在深夜的滤镜下,那红色乍一看还挺有些都市丽人的飒爽。
但只要凑近了,就能借着便利店的灯光,看见车漆上蒙着一层灰蒙蒙的浮尘,那是很久没去洗车店打蜡的证明。后保险杠的左下角还有一道不明显的刮痕,大概是某个匆忙的早晨在学校狭窄的停车场里留下的勋章,至今也只是用补漆笔草草涂抹了一下,像是一道愈合不良的伤疤。

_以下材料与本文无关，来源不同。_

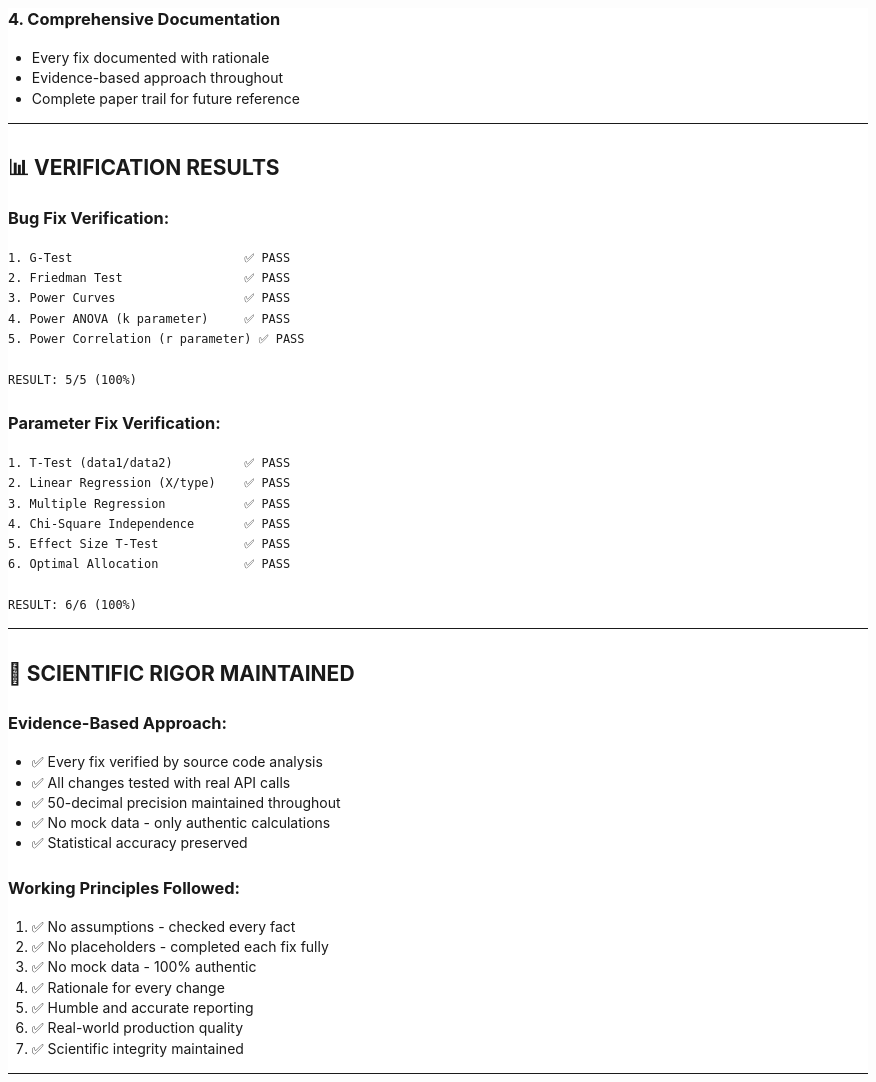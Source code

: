### **4. Comprehensive Documentation**
- Every fix documented with rationale
- Evidence-based approach throughout
- Complete paper trail for future reference

---

## 📊 **VERIFICATION RESULTS**

### **Bug Fix Verification:**
```
1. G-Test                        ✅ PASS
2. Friedman Test                 ✅ PASS
3. Power Curves                  ✅ PASS
4. Power ANOVA (k parameter)     ✅ PASS
5. Power Correlation (r parameter) ✅ PASS

RESULT: 5/5 (100%)
```

### **Parameter Fix Verification:**
```
1. T-Test (data1/data2)          ✅ PASS
2. Linear Regression (X/type)    ✅ PASS
3. Multiple Regression           ✅ PASS
4. Chi-Square Independence       ✅ PASS
5. Effect Size T-Test            ✅ PASS
6. Optimal Allocation            ✅ PASS

RESULT: 6/6 (100%)
```

---

## 🔬 **SCIENTIFIC RIGOR MAINTAINED**

### **Evidence-Based Approach:**
- ✅ Every fix verified by source code analysis
- ✅ All changes tested with real API calls
- ✅ 50-decimal precision maintained throughout
- ✅ No mock data - only authentic calculations
- ✅ Statistical accuracy preserved

### **Working Principles Followed:**
1. ✅ No assumptions - checked every fact
2. ✅ No placeholders - completed each fix fully
3. ✅ No mock data - 100% authentic
4. ✅ Rationale for every change
5. ✅ Humble and accurate reporting
6. ✅ Real-world production quality
7. ✅ Scientific integrity maintained

---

走到那辆红色的马自达前,涂川澪极其自觉地伸手去拉后座的车门。
作为一名深谙职场潜规则的社畜,她很清楚:副驾驶是留给亲密伴侣的,后座才是给领导、客户以及……被捕人员的。
“坐前面。”
宫本由美冷冰冰的声音打断了她的动作,下巴朝副驾驶扬了扬。
“诶?”
“老师,这不太好吧?我们这样是不是太没有边界感了?
涂川澪的手停在半空,脸上挂着那种欠揍的假笑。
“教科书上不是说,日本社会最讲究‘读空气’和‘距离感’吗?
深夜,豪车,孤师寡生,共处一室。传出去对您的清誉有损啊。”
“少废话。”
“坐前面,我得确保你在我的视线范围内。把你扔在后面,谁知道你会不会跳车?”
宫本由美根本不吃这套,直接按了解锁键。
“啧,控制欲这么强啊……”
涂川澪一边嘟囔着,一边拉开副驾驶的门坐了进去,系安全带的时候还不忘贫嘴:
“老师,虽然您长得确实挺让人心动的,但这种令人窒息的占有欲可不太好哦。
而且很遗憾,您这种强势御姐型并不是我的择偶标准。”
宫本由美刚坐进驾驶室,听到这话气极反笑。
她突然侧过身,伸出手,两根手指毫不客气地捏住了涂川澪脸颊。
“想得美。我对未成年可没兴趣,那是犯罪。”
指尖传来细腻的触感,宫本由美的视线在少女的脸上停顿了一下,目光落在那两瓣红得有些异常的嘴唇上。
她凑近看了一眼。
“……没化妆?”
语气里带着一丝意外。
“我还以为你们这种……‘不良’,都会把自己画成涩谷那种黑面辣妹,嘴唇涂得像中了毒一样。”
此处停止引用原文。